Nacemos sin que nuestra voluntad intervenga para nada. Nunca habíamos existido, al igual que si estuviéramos muertos o guardados en el limbo de aquellos potenciales. No lo decidimos, pero aquí estamos.
Luego somos bebés y allí quedamos a merced de los padres que nos tocaros: buenos, malos, ignorantes, amorosos, sabios o neuróticos. No elegimos, solo estábamos allí al arbitrio de ellos.
Más tarde nos ponen en una sala cuna, parvulario, escuela básica, luego liceo de media y para broche de oro, cuando ya empezamos a darnos cuentas que somos unos eternos manejados, debemos pensar en dejar la casa de nuestros progenitores y seguir un trabajo, profesión o carrera, para desenvolvernos de manera independiente. En la educación o instrucción recibida, nunca nos preguntaron si nos gustaba o que opinábamos de lo que hacían con nosotros. Nada; ordenes y más ordenes, todo supuestamente era para nuestro mejor desarrollo. Así crecimos.
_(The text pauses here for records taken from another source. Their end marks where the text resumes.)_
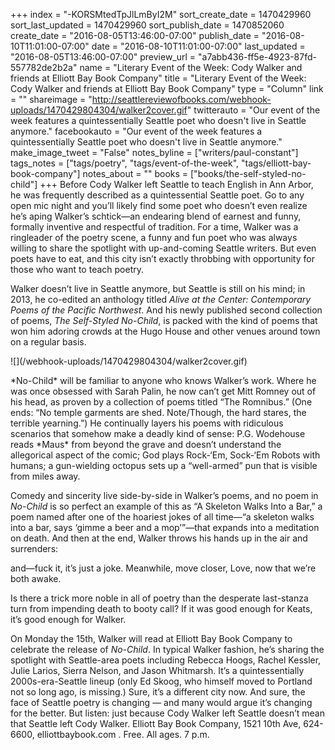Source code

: +++
index = "-KORSMtedTpJlLmByI2M"
sort_create_date = 1470429960
sort_last_updated = 1470429960
sort_publish_date = 1470852060
create_date = "2016-08-05T13:46:00-07:00"
publish_date = "2016-08-10T11:01:00-07:00"
date = "2016-08-10T11:01:00-07:00"
last_updated = "2016-08-05T13:46:00-07:00"
preview_url = "a7abb436-ff5e-4923-87fd-557782de2b2a"
name = "Literary Event of the Week: Cody Walker and friends at Elliott Bay Book Company"
title = "Literary Event of the Week: Cody Walker and friends at Elliott Bay Book Company"
type = "Column"
link = ""
shareimage = "http://seattlereviewofbooks.com/webhook-uploads/1470429804304/walker2cover.gif"
twitterauto = "Our event of the week features a quintessentially Seattle poet who doesn't live in Seattle anymore."
facebookauto = "Our event of the week features a quintessentially Seattle poet who doesn't live in Seattle anymore."
make_image_tweet = "False"
notes_byline = ["writers/paul-constant"]
tags_notes = ["tags/poetry", "tags/event-of-the-week", "tags/elliott-bay-book-company"]
notes_about = ""
books = ["books/the-self-styled-no-child"]
+++
Before Cody Walker left Seattle to teach English in Ann Arbor, he was frequently described as a quintessential Seattle poet. Go to any open mic night and you’ll likely find some poet who doesn’t even realize he’s aping Walker’s schtick—an endearing blend of earnest and funny, formally inventive and respectful of tradition. For a time, Walker was a ringleader of the poetry scene, a funny and fun poet who was always willing to share the spotlight with up-and-coming Seattle writers. But even poets have to eat, and this city isn’t exactly throbbing with opportunity for those who want to teach poetry.

Walker doesn’t live in Seattle anymore, but Seattle is still on his mind; in 2013, he co-edited an anthology titled *Alive at the Center: Contemporary Poems of the Pacific Northwest*. And his newly published second collection of poems, *The Self-Styled No-Child*, is packed with the kind of poems that won him adoring crowds at the Hugo House and other venues around town on a regular basis.

<p class="image-left">![](/webhook-uploads/1470429804304/walker2cover.gif)</p>*No-Child* will be familiar to anyone who knows Walker’s work. Where he was once obsessed with Sarah Palin, he now can’t get Mitt Romney out of his head, as proven by a collection of poems titled “The Romnibus.” (One ends: “No temple garments are shed. Note/Though, the hard stares, the terrible yearning.”) He continually layers his poems with ridiculous scenarios that somehow make a deadly kind of sense: P.G. Wodehouse reads *Maus* from beyond the grave and doesn’t understand the allegorical aspect of the comic; God plays Rock-‘Em, Sock-‘Em Robots with humans; a gun-wielding octopus sets up a “well-armed” pun that is visible from miles away.

Comedy and sincerity live side-by-side in Walker’s poems, and no poem in *No-Child* is so perfect an example of this as “A Skeleton Walks Into a Bar,” a poem named after one of the hoariest jokes of all time—“a skeleton walks into a bar, says ‘gimme a beer and a mop’”—that expands into a meditation on death. And then at the end, Walker throws his hands up in the air and surrenders:

and—fuck it, it’s just a joke.
Meanwhile, move
closer, Love,
now that we’re both awake.

Is there a trick more noble in all of poetry than the desperate last-stanza turn from impending death to booty call? If it was good enough for Keats, it’s good enough for Walker.

On Monday the 15th, Walker will read at Elliott Bay Book Company to celebrate the release of *No-Child*. In typical Walker fashion, he’s sharing the spotlight with Seattle-area poets including Rebecca Hoogs, Rachel Kessler, Julie Larios, Sierra Nelson, and Jason Whitmarsh. It’s a quintessentially 2000s-era-Seattle lineup (only Ed Skoog, who himself moved to Portland not so long ago, is missing.) Sure, it’s a different city now. And sure, the face of Seattle poetry is changing — and many would argue it’s changing for the better. But listen: just because Cody Walker left Seattle doesn’t mean that Seattle left Cody Walker.
Elliott Bay Book Company, 1521 10th Ave, 624-6600, elliottbaybook.com . Free. All ages. 7 p.m. 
En la vida laboral, la suerte corrida no es muy diferente a nuestra experiencia educativa. Aquí, todo está estructurado, normado y definido. Ingresamos con ideales propios en un universo muy ajeno, en donde todo nuestro ímpetu de cambio y transformación es arrollado por esa maquinaria establecida que funciona como reloj con su burocracia, su nomenclatura y sus vicios inmodificables. O te adaptas o te vas. Casi nadie se va, pues hay que sobrevivir.
Luego nos casamos y debemos compatibilizar nuestras vidas con la de otra persona y para que esto sea llevadero, necesariamente debemos ser dóciles y flexibles, negociando nuestros sueños, nuestros deseos y todo aquello que nunca hicimos, ni realizamos en miras a una vida media, más armónica y llevadera. Ahora llegaron los hijos y el ciclo vital de esclavitud se repite con ellos.
TAREA: ¿Qué pasaría con la humanidad si cada persona fuera radicalmente libre desde su nacimiento y hasta su muerte?